In a recent article our friends over at storagenewsletter.com asked an important question, “Is Cloud Storage Risky for Users?”. Our answer is that cloud storage is only as risky as you make it. In other words, an organization that’s planning on storing data in the cloud needs to take specific steps to make sure their data is safe. In this column we will walk through each of the concerns that the storagenewsletter.com article raised and provide you ways to address them.
Confidentiality and Security
Confidentiality and security are always top concerns when an organization considers leveraging the cloud to store their information, and certainly legitimate ones. To address this the organization can make sure that the data it chooses to put into the cloud is ALWAYS encrypted. This means it must be encrypted while in transit to the cloud storage provider but also encrypted while at rest in the cloud.
But encryption is only the first step. Just as important for the organization is managing the encryption keys. Ideally the organization would be the sole owner of the keys and its authorized employees would be the only ones who can unlock the data. If the organization chooses to let the provider hold the keys then the provider has the ability to deliver the organization’s data to outside authorities, if pressured to do so.
Key ownership does complicate things. For example, if the key is lost and there is no way to recover it then access to the data may be lost with it. Also, if all data is encrypted then the provider is limited to what they can do to assist the organization. For example, if the organization is backing up its data to the cloud and the provider has the keys, the provider can assist with restores and backup jobs. Without those keys it can’t. But there are ways around this. Some solutions have the ability to give the provider a temporary key that expires after a certain period of time.
Data Ownership, the third item cited by the storagenewsletter.com article, is also addressed by a complete encryption strategy. If the data is encrypted prior to being sent to the cloud and while it is stored, then the cloud provider really has no access to it, so it doesn’t matter if they claim ownership or not.
Slow Internet Connection, Especially for the First Backup
The speed of an internet connection is typically more of a concern for backup than it is for file sharing. As the storagenewsletter.com article states, a backup solution has to get that first backup job completed, it also has to get a full restore completed in case of a server failure.
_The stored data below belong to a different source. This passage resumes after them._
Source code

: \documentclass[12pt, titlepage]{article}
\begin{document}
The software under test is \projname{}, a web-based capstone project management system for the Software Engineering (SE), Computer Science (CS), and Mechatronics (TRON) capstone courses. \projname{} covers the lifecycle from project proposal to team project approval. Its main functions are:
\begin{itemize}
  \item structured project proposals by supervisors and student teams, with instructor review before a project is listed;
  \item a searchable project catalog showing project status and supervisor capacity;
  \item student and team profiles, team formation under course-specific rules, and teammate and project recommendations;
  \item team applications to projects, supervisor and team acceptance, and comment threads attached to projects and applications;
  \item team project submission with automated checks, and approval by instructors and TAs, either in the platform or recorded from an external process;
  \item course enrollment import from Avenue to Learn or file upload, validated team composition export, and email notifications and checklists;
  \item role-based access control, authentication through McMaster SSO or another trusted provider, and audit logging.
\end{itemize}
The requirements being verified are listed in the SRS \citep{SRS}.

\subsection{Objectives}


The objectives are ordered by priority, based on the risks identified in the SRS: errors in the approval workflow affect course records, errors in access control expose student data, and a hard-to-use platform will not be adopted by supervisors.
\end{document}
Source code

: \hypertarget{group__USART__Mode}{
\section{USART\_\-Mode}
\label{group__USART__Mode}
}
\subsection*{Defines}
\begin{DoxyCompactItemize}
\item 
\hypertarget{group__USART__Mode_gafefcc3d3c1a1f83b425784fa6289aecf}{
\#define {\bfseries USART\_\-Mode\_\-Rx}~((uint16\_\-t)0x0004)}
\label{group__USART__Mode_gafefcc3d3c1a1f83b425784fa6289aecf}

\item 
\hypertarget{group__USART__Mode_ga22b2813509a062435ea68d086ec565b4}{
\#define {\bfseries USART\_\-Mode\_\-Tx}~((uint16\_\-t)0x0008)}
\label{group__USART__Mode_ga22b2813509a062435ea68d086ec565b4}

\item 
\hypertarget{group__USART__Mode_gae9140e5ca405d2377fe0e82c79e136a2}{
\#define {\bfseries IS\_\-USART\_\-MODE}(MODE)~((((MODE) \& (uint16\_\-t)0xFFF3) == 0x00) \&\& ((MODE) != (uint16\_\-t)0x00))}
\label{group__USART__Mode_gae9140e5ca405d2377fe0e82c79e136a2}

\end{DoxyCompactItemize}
The in-between jobs are easily handled thanks to compression, changed-block level backups and deduplication. Completing the first job is generally best accomplished by a seeding process where hard drives or tape drives are sent to the provider, followed by a quick-sync once that initial baseline of data is loaded onto the provider’s storage.
Recovery can be handled the same way, as it will often be faster to ship the data than trickle it through an internet connection. Another option is Disaster Recovery as a Service (DRaaS), in which the recovery happens in the cloud and no data needs to be sent back to the organization until the immediate return to operations demand is meet.
For both backup and file sharing situations there is also the concern of the provider’s service being interrupted for one reason or another. This can come from an internet connection issue or a problem with the provider’s infrastructure. The best workaround for this problem is to have a hybrid type of solution that keeps the most active data set local, or in backup terms the most recent data copies local. Assuming interruption of service is short, the local appliance should see the organization through.
As the storagenewsletter.com article correctly points out very few cloud storage providers have actually closed their doors. But as the market matures it is reasonable to expect that the organizations chosen provider may cease operations. There are two methods to address this challenge. The first is to mirror data between two providers. This not only protects against a failure of either provider it also will protect against a temporary outage as described above. The chosen solution to backup or share data via the cloud would need the ability to support a dual cloud back end. Many of the solutions on the market today do not. There is also the obvious cost disadvantage, since using two providers means that affordable cloud storage just doubled.
The alternative is to be prepared to scramble in the case of an outage. While this does not sound like planning it can be a viable ‘strategy’. In every case of provider shutdown there was time for companies to get their data out of that provider and move it either on-premises or to another provider. While not a strategy to brag about, it so far has proven to work and it is certainly more cost effective than the mirrored cloud option.
The downside to all of the above steps is that each makes the cloud a little more complicated and expensive. But they do make storing data in the cloud a lot more tenable for organizations. What extent the organization will go to to address these challenges is largely dependent on the organization’s data sensitivities. That said, for almost any organization an appropriate cloud design can be created to securely store the most sensitive of data sets.
One challenge that the storagenewsletter.com did not address is the cost of the cloud. While the monthly cost of capacity may be attractive, the on-going cost may become too much over time, and will most likely increase. We will discuss this challenge in a future column.